I need to become a database-design expert ASAP!
November 11, 2005 2:09 AM   Subscribe

I need to become a database-design expert ASAP!

We are designing an MS Access human resources (HR)database for a well-established company of about 5000 people. We already have Access or Excel files for recruitment, current employees, and alumni which we want to integrate and set-up to record historical data and generate commonly needed reports. I'm pretty good in Excel, Access, and with basic programming but I've never designed a database before - let alone something this complex. If anyone knows how I can get up to speed please let me know. I can buy some books, too, since my company will reimburse me.

Regarding anticipated comments: (1) Yes, there are other knowledgable people helping me, but it is my responsibility to set this up. There is no option to pass off the project to someone else, outsource, or buy a commercial HR product like SAP or Oracle. (2) The database is going to be done in MS Access. I know there are better programs but my hands are tied on this.
posted by BigBrownBear to Computers & Internet (20 answers total) 7 users marked this as a favorite
 
Use Access to design the data entry forms for your database. Now go and buy a good book on SQL (new or second hand, it doesn't matter, but published any time after the early 90's). Read up on data normalisation.

Now install a database server on the machine that will be serving the data to the Access users and plug it in using ODBC. (You can find out about that in the SQL book too). Mysql, Postresql, SQLserver, it doesn't matter which (only the latter two for a database application with a larger user base than the one your description implies) but don't use the JET engine included with Access for a serious multi-user applicaiton (by which I mean more than one user).

Once you've worked out the data normalisation process, and the kind of reports you want to generate, get your employer to send you on a week long course, or pay for evening classes or whatever. You're gonna need it.

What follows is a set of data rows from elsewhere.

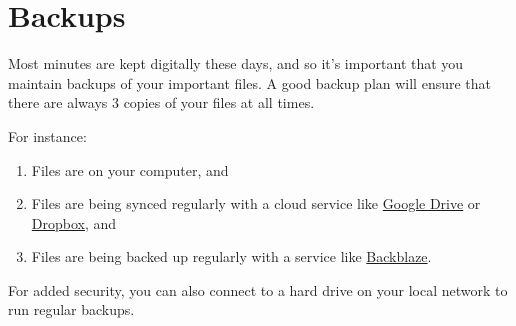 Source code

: \documentclass[
]{book}
\providecommand{\tightlist}{%
  \setlength{\itemsep}{0pt}\setlength{\parskip}{0pt}}
\begin{document}
\hypertarget{backups}{%
\section{Backups}\label{backups}}

Most minutes are kept digitally these days, and so it's important that you maintain backups of your important files. A good backup plan will ensure that there are always 3 copies of your files at all times.

For instance:

\begin{enumerate}
\def\labelenumi{\arabic{enumi}.}
\tightlist
\item
  Files are on your computer, and
\item
  Files are being synced regularly with a cloud service like \href{https://drive.google.com}{Google Drive} or \href{https://dropbox.com}{Dropbox}, and
\item
  Files are being backed up regularly with a service like \href{https://www.backblaze.com}{Backblaze}.
\end{enumerate}

For added security, you can also connect to a hard drive on your local network to run regular backups.
\end{document}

These days, with the maturity of the web as a platform, I wouldn't even bother with Access, it's got too many excentricities, and writing code for it is ... horrible ... and worse with 2003 as far as I can see ... but you don't have a say in that at this stage by the sounds of it.

HTH, sorry to sound negative about Access.
posted by singingfish at 2:26 AM on November 11, 2005


celko has written some good books on databases, but they're more the kind of book you read and reflect on, rather than the kind of book you read in a desperate attempt to pull of a job you shouldn't be doing.

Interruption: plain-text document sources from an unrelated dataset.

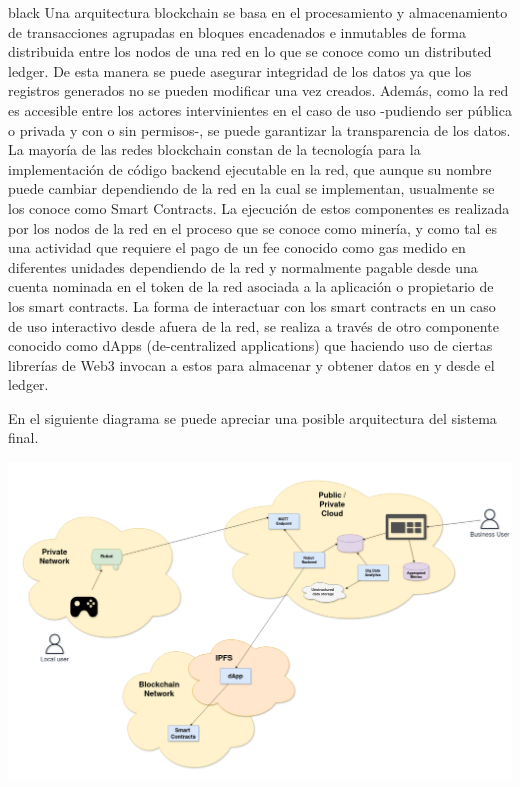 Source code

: \documentclass[
11pt, %
]{charter}
\begin{document}
\begin{consigna}{black}
Una arquitectura blockchain se basa en el procesamiento y almacenamiento de transacciones agrupadas en bloques encadenados e inmutables de forma distribuida entre los nodos de una red en lo que se conoce como un distributed ledger. De esta manera se puede asegurar integridad de los datos ya que los registros generados no se pueden modificar una vez creados. Además, como la red es accesible entre los actores intervinientes en el caso de uso -pudiendo ser pública o privada y con o sin permisos-, se puede garantizar la transparencia de los datos.
La mayoría de las redes blockchain constan de la tecnología para la implementación de código backend ejecutable en la red, que aunque su nombre puede cambiar dependiendo de la red en la cual se implementan, usualmente se los conoce como Smart Contracts. La ejecución de estos componentes es realizada por los nodos de la red en el proceso que se conoce como minería, y como tal es una actividad que requiere el pago de un fee conocido como gas medido en diferentes unidades dependiendo de la red y normalmente pagable desde una cuenta nominada en el token de la red asociada a la aplicación o propietario de los smart contracts.
La  forma de interactuar con los smart contracts en un caso de uso interactivo desde afuera de la red, se realiza a través de otro componente conocido como dApps (de-centralized applications) que haciendo uso de ciertas librerías de Web3 invocan a estos para almacenar y obtener datos en y desde el ledger.

En el siguiente diagrama se puede apreciar una posible arquitectura del sistema final.



\begin{center}
  \includegraphics[scale=0.15]{Figuras/IoTProject-Page-1.drawio}
  \label{fig:esp32}
\end{center}





\end{consigna}
\end{document}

i don't know if it's any consolation, but as i learn more about databases, i'm increasingly surprised at the number of really bad databases out there. so experience suggests that you will be able to get something working, even if you know nothing about it.

this is what i do (i'm learning too, so may miss things):

- design the tables. a process similar to oo domain modelling works quite well, except that you can't use inheritance. basically you're looking for the "different things" and the relations between them. you can get gui tools for this.

- drilling down to your basic "things" and there relations gets you a good way to a normalized schema. so the next step is to make sure it really is normalized, and clean it up.

- add not null and uniqueness/primary keys.

- add secondary key constraints, deciding how you want deletion to be handled.

- look at the operations you want to perform on the database and write procedures for them, making sure that you take care of the various constraints you have.

- around this point you may worry about triggers/rules to guarantee certain conditions. you may also need to add more tables to store state for processes that happen over time.

- make sure that transactions are grouping things together in the right size chunks so that failures leave you in a clean state.

basically you need to get three things right: store the data and relationships (easy); make it efficient (hopefully you'll be ok just by adding indices to everything); guaranteeing integrity. the last one is the most interesting - the database will do an awful lot of work for you if you let it. if you're used to pre/post conditions and invariants in programming (or declarative programming in general) then that's a big help - effectively that's what you're building into your database with the foreign key constraints, triggers, etc.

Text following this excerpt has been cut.